• [What you should do]: Every line of the entries that holds the word "JavaScript" is to be copied.

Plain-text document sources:
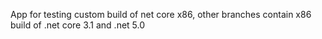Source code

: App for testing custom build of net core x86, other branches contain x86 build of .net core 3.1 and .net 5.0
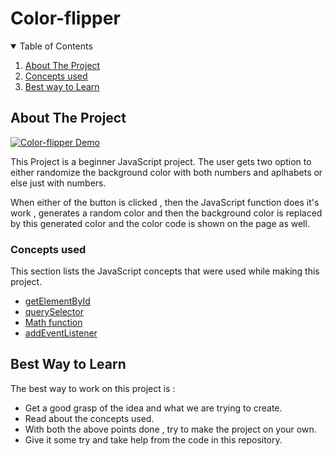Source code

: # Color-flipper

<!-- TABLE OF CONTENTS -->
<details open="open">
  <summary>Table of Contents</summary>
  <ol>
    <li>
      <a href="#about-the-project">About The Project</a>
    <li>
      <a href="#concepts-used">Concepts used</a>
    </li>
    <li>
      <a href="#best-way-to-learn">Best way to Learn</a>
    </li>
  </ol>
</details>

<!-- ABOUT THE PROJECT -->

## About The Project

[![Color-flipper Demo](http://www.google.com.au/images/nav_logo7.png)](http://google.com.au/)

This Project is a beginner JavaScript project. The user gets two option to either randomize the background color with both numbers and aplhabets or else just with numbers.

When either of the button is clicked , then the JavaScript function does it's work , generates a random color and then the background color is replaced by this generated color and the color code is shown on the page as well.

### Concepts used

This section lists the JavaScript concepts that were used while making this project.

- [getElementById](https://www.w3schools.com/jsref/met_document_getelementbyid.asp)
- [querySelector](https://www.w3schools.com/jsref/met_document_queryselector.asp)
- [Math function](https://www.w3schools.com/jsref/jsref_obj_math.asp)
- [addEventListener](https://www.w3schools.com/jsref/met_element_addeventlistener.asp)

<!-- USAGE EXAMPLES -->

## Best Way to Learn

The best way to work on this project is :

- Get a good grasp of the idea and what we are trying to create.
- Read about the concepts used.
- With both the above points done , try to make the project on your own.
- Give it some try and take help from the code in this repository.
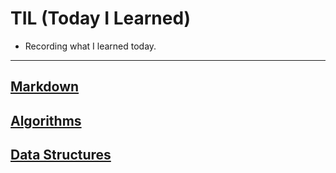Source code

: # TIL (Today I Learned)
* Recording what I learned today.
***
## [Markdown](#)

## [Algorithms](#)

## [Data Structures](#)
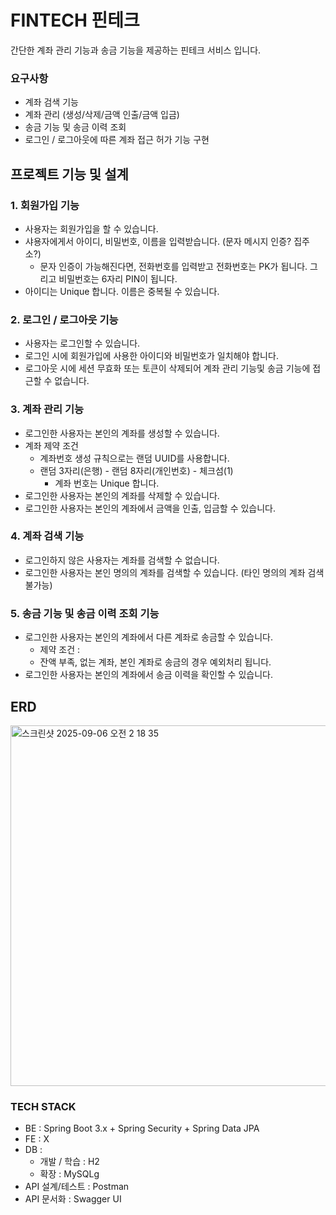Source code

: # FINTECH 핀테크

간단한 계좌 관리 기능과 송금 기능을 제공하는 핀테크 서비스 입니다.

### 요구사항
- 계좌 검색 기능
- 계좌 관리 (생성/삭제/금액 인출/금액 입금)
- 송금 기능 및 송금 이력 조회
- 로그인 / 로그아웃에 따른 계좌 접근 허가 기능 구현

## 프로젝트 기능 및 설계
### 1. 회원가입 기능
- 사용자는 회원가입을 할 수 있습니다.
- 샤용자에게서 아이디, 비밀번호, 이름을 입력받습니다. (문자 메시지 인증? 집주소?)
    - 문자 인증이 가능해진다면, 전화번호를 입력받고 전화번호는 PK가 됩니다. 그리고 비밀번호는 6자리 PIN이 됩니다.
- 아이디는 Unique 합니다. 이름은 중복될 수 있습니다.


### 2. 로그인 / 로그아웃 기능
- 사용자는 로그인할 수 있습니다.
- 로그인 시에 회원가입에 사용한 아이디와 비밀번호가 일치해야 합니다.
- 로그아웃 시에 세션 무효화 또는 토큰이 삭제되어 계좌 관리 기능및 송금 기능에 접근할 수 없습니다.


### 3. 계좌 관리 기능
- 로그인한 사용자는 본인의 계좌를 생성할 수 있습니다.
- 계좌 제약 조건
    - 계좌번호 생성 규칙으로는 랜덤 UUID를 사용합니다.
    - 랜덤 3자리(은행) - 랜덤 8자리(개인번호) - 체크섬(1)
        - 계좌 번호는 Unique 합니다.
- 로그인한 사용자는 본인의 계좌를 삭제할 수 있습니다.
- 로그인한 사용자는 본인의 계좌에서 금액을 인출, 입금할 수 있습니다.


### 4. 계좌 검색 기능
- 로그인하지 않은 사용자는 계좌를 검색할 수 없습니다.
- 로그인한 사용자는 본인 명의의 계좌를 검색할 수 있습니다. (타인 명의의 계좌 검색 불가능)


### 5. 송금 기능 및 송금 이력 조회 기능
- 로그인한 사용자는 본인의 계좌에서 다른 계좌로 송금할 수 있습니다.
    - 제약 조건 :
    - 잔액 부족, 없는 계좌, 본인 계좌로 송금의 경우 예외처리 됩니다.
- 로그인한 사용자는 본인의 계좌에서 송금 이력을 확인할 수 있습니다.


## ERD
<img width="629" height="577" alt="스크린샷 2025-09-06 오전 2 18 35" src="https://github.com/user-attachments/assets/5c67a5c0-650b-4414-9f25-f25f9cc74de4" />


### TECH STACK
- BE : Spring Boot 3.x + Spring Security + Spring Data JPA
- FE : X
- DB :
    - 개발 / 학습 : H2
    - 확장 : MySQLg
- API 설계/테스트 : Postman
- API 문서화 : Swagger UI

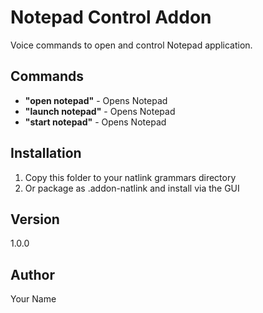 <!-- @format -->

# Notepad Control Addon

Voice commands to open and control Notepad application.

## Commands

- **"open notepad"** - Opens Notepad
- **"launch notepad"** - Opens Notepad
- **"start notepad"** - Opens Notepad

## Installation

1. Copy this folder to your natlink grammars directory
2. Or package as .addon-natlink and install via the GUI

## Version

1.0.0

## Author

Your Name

• [Expected answer]:
This Project is a beginner JavaScript project. The user gets two option to either randomize the background color with both numbers and aplhabets or else just with numbers.
When either of the button is clicked , then the JavaScript function does it's work , generates a random color and then the background color is replaced by this generated color and the color code is shown on the page as well.
This section lists the JavaScript concepts that were used while making this project.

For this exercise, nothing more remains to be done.